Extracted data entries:
[Start of section]
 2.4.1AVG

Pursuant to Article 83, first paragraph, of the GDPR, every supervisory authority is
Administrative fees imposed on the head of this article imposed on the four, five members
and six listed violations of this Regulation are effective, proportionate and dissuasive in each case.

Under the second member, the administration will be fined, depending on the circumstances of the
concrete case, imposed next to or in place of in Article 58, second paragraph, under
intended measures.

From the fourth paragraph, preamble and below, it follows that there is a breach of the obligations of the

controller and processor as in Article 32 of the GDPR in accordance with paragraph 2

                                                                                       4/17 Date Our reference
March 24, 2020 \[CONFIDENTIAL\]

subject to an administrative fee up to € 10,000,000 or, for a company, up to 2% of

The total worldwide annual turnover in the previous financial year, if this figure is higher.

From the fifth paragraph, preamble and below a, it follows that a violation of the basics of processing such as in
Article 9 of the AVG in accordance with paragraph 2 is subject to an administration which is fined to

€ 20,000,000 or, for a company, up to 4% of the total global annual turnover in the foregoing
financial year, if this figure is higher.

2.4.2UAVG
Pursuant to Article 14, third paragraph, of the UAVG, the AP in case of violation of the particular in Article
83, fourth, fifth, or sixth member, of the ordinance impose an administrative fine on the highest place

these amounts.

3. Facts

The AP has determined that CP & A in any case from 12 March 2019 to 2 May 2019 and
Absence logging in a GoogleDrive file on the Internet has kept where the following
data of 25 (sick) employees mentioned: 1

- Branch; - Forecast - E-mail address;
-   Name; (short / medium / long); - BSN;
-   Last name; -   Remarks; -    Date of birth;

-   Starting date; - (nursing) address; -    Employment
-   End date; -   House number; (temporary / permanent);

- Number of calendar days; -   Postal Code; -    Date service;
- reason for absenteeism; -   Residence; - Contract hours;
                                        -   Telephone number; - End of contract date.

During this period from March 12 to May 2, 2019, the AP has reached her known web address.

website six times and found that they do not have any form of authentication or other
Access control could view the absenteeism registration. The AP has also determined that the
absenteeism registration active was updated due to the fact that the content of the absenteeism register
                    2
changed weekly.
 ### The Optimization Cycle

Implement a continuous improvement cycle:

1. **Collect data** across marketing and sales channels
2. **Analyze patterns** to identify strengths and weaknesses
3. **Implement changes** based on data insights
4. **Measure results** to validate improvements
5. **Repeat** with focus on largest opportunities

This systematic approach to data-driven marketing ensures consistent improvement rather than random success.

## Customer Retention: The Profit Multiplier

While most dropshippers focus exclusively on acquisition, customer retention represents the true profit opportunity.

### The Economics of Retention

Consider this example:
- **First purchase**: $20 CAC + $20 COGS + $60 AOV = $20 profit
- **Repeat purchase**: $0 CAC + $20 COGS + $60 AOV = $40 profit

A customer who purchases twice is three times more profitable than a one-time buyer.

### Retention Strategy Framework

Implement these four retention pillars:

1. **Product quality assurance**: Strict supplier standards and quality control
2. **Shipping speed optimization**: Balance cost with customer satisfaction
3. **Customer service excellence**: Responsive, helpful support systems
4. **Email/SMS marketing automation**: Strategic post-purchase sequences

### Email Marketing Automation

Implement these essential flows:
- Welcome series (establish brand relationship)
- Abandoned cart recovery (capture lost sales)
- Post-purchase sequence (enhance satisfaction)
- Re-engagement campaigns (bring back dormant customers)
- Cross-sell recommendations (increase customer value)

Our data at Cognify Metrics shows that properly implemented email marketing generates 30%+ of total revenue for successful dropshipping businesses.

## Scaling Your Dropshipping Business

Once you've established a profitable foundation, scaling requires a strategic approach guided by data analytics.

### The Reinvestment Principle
[End of section]
Exercise instructions:
Repeat all the entries exactly as given.

Response below:
 2.4.1AVG

Pursuant to Article 83, first paragraph, of the GDPR, every supervisory authority is
Administrative fees imposed on the head of this article imposed on the four, five members
and six listed violations of this Regulation are effective, proportionate and dissuasive in each case.

Under the second member, the administration will be fined, depending on the circumstances of the
concrete case, imposed next to or in place of in Article 58, second paragraph, under
intended measures.

From the fourth paragraph, preamble and below, it follows that there is a breach of the obligations of the

controller and processor as in Article 32 of the GDPR in accordance with paragraph 2

                                                                                       4/17 Date Our reference
March 24, 2020 \[CONFIDENTIAL\]

subject to an administrative fee up to € 10,000,000 or, for a company, up to 2% of

The total worldwide annual turnover in the previous financial year, if this figure is higher.

From the fifth paragraph, preamble and below a, it follows that a violation of the basics of processing such as in
Article 9 of the AVG in accordance with paragraph 2 is subject to an administration which is fined to

€ 20,000,000 or, for a company, up to 4% of the total global annual turnover in the foregoing
financial year, if this figure is higher.

2.4.2UAVG
Pursuant to Article 14, third paragraph, of the UAVG, the AP in case of violation of the particular in Article
83, fourth, fifth, or sixth member, of the ordinance impose an administrative fine on the highest place

these amounts.

3. Facts

The AP has determined that CP & A in any case from 12 March 2019 to 2 May 2019 and
Absence logging in a GoogleDrive file on the Internet has kept where the following
data of 25 (sick) employees mentioned: 1

- Branch; - Forecast - E-mail address;
-   Name; (short / medium / long); - BSN;
-   Last name; -   Remarks; -    Date of birth;

-   Starting date; - (nursing) address; -    Employment
-   End date; -   House number; (temporary / permanent);

- Number of calendar days; -   Postal Code; -    Date service;
- reason for absenteeism; -   Residence; - Contract hours;
                                        -   Telephone number; - End of contract date.

During this period from March 12 to May 2, 2019, the AP has reached her known web address.

website six times and found that they do not have any form of authentication or other
Access control could view the absenteeism registration. The AP has also determined that the
absenteeism registration active was updated due to the fact that the content of the absenteeism register
                    2
changed weekly.
 ### The Optimization Cycle

Implement a continuous improvement cycle:

1. **Collect data** across marketing and sales channels
2. **Analyze patterns** to identify strengths and weaknesses
3. **Implement changes** based on data insights
4. **Measure results** to validate improvements
5. **Repeat** with focus on largest opportunities

This systematic approach to data-driven marketing ensures consistent improvement rather than random success.

## Customer Retention: The Profit Multiplier

While most dropshippers focus exclusively on acquisition, customer retention represents the true profit opportunity.

### The Economics of Retention

Consider this example:
- **First purchase**: $20 CAC + $20 COGS + $60 AOV = $20 profit
- **Repeat purchase**: $0 CAC + $20 COGS + $60 AOV = $40 profit

A customer who purchases twice is three times more profitable than a one-time buyer.

### Retention Strategy Framework

Implement these four retention pillars:

1. **Product quality assurance**: Strict supplier standards and quality control
2. **Shipping speed optimization**: Balance cost with customer satisfaction
3. **Customer service excellence**: Responsive, helpful support systems
4. **Email/SMS marketing automation**: Strategic post-purchase sequences

### Email Marketing Automation

Implement these essential flows:
- Welcome series (establish brand relationship)
- Abandoned cart recovery (capture lost sales)
- Post-purchase sequence (enhance satisfaction)
- Re-engagement campaigns (bring back dormant customers)
- Cross-sell recommendations (increase customer value)

Our data at Cognify Metrics shows that properly implemented email marketing generates 30%+ of total revenue for successful dropshipping businesses.

## Scaling Your Dropshipping Business

Once you've established a profitable foundation, scaling requires a strategic approach guided by data analytics.

### The Reinvestment Principle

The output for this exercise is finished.